The above proposed amendment wants to change the definition of non-forestry activities and want to make zoos, safaris, forest training buildings etc. as forestry activities. If allowed, this would be a big blow to forest and wildlife conservation. Erecting any kind of concrete structure inside forests and ecologically fragile areas should be frowned upon. Based on our experience, we have seen first forest department creates a concrete house and then slowly the place becomes very big. In many of our premier national parks like Corbett, Parambikulam etc what was once a place where we used to sight huge congregation of animals, today we find forest buildings. In Similipal, I saw the sad sight of forest ranger and staff chasing away elephants that were grazing inside the forest range office compound wall.

Most of these buildings are done at ecologically fragile areas and come as a big blow to our wildlife. Also, one needs to question why do you need huge buildings in this digital era when people have smartphones and laptops? Take the people on a trek and teach.

These days, forest authorities are more concerned about increasing their revenue. So, they want to create zoos and fenced safari drives so that tourists can move in the fenced enclosures in vehicles to see animals and feel they are viewing wild animals. These fenced enclosures give an illusion that all is well with our wildlife as people don’t realise that they are visiting a zoo adjacent to a national park. Perfectly healthy animals are captured and kept in zoos so that they can get more revenue from tourists. It is surprising, that a nation which suffered immensely under British rule and has been celebrating its freedom since 1947, is unable to appreciate what freedom means to other species. Why do we need to keep wildlife under captivity just for our pleasure? As such zoos have outlived their utility as they no longer primarily aid in species reintroduction in the wild. Also, people learn more from wildlife films than watching a bored and stressed tiger inside a tiny cage.

If we allow establishment of zoos, safaris, forest training infrastructure etc. to be reclassified as forestry activity, then there will be proliferation of such activities and our forests will be decimated.

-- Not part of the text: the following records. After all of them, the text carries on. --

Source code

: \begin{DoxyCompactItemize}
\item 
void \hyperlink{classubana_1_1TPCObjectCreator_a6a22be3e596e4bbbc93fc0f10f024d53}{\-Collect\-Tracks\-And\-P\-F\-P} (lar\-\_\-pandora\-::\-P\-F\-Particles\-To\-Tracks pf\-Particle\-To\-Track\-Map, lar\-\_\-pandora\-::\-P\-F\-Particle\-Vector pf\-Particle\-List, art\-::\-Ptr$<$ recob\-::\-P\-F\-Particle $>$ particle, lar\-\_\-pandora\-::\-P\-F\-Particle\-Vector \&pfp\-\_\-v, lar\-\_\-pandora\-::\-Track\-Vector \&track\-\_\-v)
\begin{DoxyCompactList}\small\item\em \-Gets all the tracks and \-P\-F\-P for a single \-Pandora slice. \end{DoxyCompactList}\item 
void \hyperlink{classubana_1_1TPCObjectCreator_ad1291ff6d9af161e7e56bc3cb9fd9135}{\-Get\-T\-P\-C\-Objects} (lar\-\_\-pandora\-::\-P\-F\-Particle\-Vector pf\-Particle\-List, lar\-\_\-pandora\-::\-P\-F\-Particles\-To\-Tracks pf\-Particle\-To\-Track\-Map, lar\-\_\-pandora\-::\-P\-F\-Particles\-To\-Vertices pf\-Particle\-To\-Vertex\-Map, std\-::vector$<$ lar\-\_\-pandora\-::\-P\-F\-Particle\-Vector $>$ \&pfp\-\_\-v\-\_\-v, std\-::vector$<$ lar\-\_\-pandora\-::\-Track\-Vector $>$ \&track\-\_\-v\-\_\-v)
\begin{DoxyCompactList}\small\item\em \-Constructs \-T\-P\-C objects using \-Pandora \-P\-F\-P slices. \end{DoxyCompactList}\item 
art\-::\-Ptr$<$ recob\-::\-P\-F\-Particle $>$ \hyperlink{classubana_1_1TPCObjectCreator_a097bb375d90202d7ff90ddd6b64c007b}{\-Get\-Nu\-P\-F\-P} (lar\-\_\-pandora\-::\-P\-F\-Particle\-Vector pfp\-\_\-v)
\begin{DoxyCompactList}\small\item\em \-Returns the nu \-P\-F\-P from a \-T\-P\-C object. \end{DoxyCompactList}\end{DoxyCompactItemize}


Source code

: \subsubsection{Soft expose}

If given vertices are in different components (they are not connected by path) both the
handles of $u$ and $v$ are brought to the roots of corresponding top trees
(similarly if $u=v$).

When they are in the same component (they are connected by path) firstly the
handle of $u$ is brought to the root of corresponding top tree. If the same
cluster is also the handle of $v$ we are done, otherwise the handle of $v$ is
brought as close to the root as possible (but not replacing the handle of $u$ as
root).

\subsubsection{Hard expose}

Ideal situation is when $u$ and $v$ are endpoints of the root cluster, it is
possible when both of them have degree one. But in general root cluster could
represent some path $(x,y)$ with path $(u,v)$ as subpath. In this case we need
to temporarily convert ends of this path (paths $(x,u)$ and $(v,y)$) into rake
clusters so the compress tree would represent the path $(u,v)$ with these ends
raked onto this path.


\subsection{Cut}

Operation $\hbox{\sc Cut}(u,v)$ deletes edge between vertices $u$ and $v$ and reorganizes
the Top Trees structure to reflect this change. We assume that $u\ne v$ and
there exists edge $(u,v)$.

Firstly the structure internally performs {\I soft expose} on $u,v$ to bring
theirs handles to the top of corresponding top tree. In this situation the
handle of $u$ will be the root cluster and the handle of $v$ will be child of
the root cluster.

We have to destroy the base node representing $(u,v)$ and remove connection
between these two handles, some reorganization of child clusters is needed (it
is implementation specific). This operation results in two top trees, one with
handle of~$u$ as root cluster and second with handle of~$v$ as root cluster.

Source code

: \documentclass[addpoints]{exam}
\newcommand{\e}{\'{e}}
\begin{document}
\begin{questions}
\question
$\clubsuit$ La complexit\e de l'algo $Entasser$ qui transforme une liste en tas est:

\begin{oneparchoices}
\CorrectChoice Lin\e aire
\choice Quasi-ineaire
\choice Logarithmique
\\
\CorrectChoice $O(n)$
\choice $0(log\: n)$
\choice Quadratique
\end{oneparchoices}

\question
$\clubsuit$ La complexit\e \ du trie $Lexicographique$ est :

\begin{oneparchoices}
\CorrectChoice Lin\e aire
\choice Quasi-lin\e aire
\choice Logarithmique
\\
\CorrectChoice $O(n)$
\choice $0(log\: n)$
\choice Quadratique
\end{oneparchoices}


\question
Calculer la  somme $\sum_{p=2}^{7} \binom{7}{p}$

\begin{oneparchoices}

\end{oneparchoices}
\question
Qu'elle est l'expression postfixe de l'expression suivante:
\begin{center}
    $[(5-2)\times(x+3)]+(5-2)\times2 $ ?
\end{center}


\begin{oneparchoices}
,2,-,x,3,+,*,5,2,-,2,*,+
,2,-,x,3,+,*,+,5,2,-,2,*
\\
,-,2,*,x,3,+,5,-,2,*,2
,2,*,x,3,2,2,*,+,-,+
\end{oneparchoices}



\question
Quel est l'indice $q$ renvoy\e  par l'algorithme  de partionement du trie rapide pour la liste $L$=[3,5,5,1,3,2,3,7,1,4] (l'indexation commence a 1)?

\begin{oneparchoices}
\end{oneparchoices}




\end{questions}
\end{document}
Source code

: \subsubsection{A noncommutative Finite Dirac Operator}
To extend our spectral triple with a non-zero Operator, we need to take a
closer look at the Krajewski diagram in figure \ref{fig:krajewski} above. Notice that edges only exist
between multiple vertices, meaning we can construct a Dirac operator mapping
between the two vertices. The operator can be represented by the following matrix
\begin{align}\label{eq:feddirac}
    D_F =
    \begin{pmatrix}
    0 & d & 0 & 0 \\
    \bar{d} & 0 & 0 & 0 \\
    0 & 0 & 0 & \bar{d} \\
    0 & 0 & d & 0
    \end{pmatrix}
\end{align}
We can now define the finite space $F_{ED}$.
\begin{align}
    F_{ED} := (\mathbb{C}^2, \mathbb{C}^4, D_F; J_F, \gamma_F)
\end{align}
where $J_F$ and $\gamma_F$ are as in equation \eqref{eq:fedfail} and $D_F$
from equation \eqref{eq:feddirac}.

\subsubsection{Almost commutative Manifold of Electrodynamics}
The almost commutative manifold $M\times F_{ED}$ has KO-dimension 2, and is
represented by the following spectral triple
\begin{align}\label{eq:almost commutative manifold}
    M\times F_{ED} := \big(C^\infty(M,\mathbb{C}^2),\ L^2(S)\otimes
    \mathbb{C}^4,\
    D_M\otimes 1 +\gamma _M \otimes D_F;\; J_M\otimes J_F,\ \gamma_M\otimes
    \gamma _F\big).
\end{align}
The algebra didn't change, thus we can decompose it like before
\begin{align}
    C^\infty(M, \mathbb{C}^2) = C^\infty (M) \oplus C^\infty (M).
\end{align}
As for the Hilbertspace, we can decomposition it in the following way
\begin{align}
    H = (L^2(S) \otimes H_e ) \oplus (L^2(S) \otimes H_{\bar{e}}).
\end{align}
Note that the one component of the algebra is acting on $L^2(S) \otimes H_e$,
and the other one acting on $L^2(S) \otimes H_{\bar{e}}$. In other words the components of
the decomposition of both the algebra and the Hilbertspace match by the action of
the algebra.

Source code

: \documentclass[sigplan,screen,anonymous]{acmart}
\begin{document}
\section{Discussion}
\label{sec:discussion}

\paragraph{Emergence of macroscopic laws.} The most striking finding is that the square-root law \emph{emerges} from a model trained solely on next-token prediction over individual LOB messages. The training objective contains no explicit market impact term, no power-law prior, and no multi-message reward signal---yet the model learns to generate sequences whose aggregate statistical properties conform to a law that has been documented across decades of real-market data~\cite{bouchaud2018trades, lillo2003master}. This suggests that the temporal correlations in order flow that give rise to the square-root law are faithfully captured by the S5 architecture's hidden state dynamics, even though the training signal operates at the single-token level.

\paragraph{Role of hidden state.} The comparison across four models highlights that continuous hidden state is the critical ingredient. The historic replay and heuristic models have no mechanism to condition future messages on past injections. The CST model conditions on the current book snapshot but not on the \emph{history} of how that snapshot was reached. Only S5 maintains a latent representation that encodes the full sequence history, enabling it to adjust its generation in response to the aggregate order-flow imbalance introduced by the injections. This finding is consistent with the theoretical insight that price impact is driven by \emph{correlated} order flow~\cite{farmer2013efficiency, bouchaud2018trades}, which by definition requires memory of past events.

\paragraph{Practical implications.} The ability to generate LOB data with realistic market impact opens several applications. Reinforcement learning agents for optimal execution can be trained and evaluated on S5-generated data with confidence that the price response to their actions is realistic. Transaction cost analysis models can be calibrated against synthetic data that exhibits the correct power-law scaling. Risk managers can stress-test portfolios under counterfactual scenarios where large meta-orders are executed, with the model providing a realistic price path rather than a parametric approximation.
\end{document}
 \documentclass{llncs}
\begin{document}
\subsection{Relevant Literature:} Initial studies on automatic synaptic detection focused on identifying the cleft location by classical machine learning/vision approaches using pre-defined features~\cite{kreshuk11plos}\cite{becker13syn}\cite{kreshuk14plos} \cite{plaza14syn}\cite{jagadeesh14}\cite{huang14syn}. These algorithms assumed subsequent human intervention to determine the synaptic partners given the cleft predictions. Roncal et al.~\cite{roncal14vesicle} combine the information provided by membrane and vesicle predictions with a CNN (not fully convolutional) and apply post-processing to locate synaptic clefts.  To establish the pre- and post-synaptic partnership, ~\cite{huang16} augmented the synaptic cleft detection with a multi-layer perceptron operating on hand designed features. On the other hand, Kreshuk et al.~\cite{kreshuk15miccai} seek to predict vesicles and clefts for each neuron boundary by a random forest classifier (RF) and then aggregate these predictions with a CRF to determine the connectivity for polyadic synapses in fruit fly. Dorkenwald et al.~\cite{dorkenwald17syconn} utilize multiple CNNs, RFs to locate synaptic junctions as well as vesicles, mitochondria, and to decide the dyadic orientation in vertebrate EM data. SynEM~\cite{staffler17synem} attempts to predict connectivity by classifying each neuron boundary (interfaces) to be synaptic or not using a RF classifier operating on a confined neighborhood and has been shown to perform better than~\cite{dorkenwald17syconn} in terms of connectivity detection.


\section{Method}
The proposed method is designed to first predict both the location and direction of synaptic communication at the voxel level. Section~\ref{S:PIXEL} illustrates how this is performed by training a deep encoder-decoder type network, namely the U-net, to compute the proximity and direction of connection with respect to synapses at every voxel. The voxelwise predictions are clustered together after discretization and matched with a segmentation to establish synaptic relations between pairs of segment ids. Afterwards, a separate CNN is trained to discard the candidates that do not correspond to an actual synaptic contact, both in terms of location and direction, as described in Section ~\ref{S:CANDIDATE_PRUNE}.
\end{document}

Our wildlife need inviolate spaces to breed and thrive. Unfortunately, it is proposed that Survey, reconnaissance, prospecting, exploration or investigation inside reserved forest land will not be categorized as non-forestry activity. Clearly this is done at the behest of large corporations who want to explore for oil, minerals, gems and other such activities for their own gains. These activities once removed from the non-forestry list will be allowed unhindered and hence will cause even more disturbance to our wildlife. This would be an anti-wildlife move and is highly condemnable.

Penal Provisions:

he proposed amendment says that “offences under Section 2 is now proposed to be made punishable with simple imprisonment for a period which may extend to one year and the offence shall be cognizable and non-bailable. It has also been proposed to introduce the provisions for penal compensation in addition to the punishment under section 3A to make good for the damages already made.”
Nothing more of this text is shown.